** Raw data follows **
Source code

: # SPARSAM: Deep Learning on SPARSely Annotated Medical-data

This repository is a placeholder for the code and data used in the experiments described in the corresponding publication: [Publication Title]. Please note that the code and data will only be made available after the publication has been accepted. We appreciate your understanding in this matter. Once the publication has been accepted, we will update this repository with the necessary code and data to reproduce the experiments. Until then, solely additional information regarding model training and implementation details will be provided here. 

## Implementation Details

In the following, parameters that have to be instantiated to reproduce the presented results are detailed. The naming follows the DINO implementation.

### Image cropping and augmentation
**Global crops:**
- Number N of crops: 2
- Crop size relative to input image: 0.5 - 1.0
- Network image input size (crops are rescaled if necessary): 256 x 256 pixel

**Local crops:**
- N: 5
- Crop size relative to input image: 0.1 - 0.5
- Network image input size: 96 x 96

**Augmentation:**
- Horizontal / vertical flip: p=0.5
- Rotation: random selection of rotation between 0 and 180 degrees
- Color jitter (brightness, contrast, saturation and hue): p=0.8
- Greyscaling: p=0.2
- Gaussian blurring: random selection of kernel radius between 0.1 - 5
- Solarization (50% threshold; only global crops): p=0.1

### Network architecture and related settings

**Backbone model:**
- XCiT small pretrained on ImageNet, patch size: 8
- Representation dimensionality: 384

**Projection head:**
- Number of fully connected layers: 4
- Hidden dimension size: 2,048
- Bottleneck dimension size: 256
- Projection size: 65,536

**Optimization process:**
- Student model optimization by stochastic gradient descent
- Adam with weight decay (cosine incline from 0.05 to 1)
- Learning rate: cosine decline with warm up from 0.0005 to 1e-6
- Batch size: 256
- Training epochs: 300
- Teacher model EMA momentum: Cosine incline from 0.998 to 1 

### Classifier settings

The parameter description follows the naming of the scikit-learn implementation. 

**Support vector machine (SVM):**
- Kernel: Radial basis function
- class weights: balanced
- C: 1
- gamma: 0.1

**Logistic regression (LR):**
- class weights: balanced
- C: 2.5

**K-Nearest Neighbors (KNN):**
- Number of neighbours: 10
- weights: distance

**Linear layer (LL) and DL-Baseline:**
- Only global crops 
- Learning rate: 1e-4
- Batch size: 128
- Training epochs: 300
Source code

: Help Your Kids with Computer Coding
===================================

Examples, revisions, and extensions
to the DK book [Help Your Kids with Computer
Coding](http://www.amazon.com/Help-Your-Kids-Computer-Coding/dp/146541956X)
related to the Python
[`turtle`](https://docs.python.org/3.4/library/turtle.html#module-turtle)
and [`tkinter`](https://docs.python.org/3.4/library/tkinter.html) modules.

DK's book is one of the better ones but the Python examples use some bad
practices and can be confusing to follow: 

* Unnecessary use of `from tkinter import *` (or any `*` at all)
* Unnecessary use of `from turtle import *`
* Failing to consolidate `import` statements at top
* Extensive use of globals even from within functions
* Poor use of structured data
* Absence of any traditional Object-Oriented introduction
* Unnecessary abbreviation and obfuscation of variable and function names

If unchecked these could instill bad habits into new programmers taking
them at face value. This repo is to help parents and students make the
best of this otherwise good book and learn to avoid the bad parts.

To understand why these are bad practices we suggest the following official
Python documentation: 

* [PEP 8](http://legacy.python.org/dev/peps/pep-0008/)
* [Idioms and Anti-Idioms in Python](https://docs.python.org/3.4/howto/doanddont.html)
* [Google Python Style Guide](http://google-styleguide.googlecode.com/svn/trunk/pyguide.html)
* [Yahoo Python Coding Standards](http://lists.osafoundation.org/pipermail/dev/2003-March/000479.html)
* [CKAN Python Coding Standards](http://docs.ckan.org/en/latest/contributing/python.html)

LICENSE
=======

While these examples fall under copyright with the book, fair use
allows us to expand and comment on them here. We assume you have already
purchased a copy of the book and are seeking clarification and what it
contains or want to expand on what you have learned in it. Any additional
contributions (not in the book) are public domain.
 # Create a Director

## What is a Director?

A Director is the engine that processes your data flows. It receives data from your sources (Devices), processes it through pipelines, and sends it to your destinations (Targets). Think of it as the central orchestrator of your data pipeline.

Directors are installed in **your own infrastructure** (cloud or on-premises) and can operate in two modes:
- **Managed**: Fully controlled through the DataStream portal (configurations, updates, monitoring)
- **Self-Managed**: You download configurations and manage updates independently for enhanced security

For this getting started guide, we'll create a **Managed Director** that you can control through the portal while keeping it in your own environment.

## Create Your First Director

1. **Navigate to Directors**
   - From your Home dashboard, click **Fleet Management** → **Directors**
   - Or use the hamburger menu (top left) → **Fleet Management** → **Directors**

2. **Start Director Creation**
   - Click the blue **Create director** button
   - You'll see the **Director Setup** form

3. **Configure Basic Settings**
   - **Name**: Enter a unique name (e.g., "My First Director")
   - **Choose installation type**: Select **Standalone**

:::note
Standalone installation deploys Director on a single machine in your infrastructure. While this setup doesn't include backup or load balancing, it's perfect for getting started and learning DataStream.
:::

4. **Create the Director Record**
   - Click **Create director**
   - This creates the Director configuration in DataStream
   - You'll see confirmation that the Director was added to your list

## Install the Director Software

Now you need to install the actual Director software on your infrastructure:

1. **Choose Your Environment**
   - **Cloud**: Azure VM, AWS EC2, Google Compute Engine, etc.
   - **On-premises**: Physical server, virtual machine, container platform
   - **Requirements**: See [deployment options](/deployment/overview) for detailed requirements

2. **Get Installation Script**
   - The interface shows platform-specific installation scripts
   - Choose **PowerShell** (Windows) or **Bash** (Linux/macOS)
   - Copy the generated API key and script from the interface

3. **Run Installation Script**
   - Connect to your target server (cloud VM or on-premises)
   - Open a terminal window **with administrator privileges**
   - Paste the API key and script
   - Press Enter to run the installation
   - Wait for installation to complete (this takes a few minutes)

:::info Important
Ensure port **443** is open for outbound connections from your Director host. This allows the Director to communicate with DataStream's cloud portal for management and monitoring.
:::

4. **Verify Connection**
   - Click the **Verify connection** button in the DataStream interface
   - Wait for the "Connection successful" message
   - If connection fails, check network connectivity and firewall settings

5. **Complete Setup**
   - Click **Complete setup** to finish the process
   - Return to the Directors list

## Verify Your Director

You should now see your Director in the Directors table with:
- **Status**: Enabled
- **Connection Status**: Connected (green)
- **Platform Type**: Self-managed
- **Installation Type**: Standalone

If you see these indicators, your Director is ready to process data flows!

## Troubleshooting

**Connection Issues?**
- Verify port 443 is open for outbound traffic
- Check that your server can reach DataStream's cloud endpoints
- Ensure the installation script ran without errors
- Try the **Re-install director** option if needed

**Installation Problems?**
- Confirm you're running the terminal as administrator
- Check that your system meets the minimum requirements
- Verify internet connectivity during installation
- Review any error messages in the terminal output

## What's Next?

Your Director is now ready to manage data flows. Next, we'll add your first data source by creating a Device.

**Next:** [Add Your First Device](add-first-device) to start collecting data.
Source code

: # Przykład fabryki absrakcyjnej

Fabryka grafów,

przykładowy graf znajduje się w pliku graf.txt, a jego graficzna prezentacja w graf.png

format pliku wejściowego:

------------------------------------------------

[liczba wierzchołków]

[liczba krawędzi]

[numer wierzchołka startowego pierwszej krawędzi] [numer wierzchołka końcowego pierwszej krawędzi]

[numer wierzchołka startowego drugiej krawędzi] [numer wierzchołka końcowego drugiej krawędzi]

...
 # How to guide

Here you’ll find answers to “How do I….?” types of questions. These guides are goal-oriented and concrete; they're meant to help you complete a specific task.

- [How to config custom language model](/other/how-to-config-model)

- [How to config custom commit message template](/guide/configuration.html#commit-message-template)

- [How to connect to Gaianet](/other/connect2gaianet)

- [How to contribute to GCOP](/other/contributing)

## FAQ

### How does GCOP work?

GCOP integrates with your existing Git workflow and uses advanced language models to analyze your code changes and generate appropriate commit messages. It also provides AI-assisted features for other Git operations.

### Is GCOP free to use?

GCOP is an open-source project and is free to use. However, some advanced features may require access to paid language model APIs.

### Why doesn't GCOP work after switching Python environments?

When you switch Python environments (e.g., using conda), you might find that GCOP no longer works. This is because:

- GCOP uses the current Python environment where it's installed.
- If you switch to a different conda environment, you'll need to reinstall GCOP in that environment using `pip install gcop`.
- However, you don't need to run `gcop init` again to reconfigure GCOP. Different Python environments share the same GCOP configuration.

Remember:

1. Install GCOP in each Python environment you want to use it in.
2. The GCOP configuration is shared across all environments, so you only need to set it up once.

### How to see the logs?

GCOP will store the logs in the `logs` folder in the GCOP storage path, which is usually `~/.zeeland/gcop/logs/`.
** End of Raw data **
Copy out the range of lines above starting at the line with "best of this" and ending at the line with "## What is a Director?", exactly and including both.

— Solution —
best of this otherwise good book and learn to avoid the bad parts.

To understand why these are bad practices we suggest the following official
Python documentation: 

* [PEP 8](http://legacy.python.org/dev/peps/pep-0008/)
* [Idioms and Anti-Idioms in Python](https://docs.python.org/3.4/howto/doanddont.html)
* [Google Python Style Guide](http://google-styleguide.googlecode.com/svn/trunk/pyguide.html)
* [Yahoo Python Coding Standards](http://lists.osafoundation.org/pipermail/dev/2003-March/000479.html)
* [CKAN Python Coding Standards](http://docs.ckan.org/en/latest/contributing/python.html)

LICENSE
=======

While these examples fall under copyright with the book, fair use
allows us to expand and comment on them here. We assume you have already
purchased a copy of the book and are seeking clarification and what it
contains or want to expand on what you have learned in it. Any additional
contributions (not in the book) are public domain.
 # Create a Director

## What is a Director?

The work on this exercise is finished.